[Records drawn from a dataset]
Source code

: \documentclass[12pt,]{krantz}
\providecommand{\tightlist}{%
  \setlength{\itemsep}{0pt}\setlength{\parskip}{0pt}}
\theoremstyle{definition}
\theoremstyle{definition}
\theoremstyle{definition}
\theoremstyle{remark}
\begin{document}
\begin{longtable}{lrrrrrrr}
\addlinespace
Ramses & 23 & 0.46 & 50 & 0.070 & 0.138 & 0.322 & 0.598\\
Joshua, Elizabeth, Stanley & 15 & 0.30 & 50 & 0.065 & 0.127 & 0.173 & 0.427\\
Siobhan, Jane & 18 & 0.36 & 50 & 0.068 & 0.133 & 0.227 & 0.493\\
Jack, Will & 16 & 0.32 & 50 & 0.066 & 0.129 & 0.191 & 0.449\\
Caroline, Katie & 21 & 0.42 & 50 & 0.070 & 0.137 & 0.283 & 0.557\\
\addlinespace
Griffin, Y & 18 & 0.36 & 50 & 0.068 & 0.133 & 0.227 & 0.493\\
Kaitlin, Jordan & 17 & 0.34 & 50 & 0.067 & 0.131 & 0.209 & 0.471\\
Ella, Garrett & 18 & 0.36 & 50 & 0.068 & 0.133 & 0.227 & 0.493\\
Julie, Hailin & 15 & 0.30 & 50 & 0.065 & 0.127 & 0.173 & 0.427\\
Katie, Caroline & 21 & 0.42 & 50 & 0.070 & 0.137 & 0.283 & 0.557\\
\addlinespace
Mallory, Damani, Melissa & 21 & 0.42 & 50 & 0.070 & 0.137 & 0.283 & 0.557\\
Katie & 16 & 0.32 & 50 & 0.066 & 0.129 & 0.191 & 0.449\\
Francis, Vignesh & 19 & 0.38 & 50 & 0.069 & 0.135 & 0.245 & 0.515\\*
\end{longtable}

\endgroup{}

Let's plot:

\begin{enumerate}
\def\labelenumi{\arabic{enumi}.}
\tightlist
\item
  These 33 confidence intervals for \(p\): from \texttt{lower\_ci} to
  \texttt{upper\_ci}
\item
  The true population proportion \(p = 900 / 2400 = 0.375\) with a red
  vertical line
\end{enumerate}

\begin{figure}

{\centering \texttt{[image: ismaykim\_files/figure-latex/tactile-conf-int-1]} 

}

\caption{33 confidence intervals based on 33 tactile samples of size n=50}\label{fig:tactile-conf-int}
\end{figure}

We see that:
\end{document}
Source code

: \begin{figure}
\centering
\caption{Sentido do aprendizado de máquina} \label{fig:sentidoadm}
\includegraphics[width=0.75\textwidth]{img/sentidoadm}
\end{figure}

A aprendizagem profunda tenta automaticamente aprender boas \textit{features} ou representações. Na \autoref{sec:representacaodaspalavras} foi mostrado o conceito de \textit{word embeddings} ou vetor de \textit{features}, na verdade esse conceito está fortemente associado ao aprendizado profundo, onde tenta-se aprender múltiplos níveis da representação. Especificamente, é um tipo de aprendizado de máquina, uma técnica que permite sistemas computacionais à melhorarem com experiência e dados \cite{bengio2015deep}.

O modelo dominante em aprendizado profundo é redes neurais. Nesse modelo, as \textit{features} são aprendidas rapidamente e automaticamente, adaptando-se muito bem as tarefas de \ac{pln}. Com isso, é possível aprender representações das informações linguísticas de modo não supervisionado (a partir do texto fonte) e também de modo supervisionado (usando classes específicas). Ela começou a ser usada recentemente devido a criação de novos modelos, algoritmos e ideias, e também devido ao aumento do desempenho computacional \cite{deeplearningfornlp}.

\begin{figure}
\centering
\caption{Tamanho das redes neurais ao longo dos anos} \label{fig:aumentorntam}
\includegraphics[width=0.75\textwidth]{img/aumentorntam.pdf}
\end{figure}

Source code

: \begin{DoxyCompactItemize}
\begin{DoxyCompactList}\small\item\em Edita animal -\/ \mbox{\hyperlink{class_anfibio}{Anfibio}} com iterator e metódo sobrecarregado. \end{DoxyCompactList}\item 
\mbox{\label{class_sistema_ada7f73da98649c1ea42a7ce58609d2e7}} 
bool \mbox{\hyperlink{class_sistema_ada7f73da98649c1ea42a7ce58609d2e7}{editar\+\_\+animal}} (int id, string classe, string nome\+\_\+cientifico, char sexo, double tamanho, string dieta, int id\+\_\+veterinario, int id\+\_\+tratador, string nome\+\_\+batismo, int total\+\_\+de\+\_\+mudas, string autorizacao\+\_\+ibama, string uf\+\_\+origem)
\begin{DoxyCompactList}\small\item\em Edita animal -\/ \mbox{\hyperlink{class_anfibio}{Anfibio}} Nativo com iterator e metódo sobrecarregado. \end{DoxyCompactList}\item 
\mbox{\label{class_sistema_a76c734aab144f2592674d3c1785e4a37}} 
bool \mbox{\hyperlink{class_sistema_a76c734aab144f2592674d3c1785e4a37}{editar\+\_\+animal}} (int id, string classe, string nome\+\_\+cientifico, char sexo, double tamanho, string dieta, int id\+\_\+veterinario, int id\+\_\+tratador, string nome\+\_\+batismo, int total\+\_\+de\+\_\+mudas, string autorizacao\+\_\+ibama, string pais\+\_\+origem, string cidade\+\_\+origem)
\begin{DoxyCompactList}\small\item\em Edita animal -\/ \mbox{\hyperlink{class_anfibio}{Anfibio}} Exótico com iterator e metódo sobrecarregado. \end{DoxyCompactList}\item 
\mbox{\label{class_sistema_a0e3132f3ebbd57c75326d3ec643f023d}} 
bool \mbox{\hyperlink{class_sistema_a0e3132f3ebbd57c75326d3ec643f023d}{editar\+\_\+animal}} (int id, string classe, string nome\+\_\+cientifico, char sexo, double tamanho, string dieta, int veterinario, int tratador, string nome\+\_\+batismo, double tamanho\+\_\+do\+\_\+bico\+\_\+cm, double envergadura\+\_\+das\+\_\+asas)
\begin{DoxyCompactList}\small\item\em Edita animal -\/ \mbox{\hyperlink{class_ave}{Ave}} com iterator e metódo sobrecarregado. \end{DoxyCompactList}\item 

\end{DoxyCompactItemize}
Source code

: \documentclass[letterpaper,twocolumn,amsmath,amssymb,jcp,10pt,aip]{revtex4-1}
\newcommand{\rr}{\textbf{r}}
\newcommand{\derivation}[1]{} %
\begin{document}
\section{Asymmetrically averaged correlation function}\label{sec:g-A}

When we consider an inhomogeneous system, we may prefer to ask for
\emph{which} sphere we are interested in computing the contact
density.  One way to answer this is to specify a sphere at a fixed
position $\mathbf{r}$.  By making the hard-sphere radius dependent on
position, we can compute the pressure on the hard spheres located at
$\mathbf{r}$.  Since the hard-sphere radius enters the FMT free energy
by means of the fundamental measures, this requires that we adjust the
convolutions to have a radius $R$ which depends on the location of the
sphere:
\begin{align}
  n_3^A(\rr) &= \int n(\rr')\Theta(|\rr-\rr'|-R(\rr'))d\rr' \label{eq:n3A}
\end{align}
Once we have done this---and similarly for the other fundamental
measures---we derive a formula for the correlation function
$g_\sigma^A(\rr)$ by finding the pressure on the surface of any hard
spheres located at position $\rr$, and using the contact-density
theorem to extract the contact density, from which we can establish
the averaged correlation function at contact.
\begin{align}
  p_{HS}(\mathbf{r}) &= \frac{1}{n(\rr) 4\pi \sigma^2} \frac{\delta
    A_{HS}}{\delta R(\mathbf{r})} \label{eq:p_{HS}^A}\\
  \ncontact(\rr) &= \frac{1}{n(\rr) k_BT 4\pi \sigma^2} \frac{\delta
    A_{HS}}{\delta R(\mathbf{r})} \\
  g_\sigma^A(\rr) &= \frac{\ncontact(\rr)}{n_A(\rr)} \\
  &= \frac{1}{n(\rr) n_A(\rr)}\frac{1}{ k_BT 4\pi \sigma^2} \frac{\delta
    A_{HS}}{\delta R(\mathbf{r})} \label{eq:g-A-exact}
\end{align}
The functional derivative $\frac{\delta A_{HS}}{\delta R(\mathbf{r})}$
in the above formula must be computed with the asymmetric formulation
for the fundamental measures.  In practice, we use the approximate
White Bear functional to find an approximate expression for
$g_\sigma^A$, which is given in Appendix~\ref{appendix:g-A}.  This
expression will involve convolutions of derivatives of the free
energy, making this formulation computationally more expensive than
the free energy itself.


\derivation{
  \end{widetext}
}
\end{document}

- [Task brief]
The first line of the records and every line down to the line with "Griffin, Y &" must be quoted exactly; leave out all else.

- [Expected output]
Source code

: \documentclass[12pt,]{krantz}
\providecommand{\tightlist}{%
  \setlength{\itemsep}{0pt}\setlength{\parskip}{0pt}}
\theoremstyle{definition}
\theoremstyle{definition}
\theoremstyle{definition}
\theoremstyle{remark}
\begin{document}
\begin{longtable}{lrrrrrrr}
\addlinespace
Ramses & 23 & 0.46 & 50 & 0.070 & 0.138 & 0.322 & 0.598\\
Joshua, Elizabeth, Stanley & 15 & 0.30 & 50 & 0.065 & 0.127 & 0.173 & 0.427\\
Siobhan, Jane & 18 & 0.36 & 50 & 0.068 & 0.133 & 0.227 & 0.493\\
Jack, Will & 16 & 0.32 & 50 & 0.066 & 0.129 & 0.191 & 0.449\\
Caroline, Katie & 21 & 0.42 & 50 & 0.070 & 0.137 & 0.283 & 0.557\\
\addlinespace
Griffin, Y & 18 & 0.36 & 50 & 0.068 & 0.133 & 0.227 & 0.493\\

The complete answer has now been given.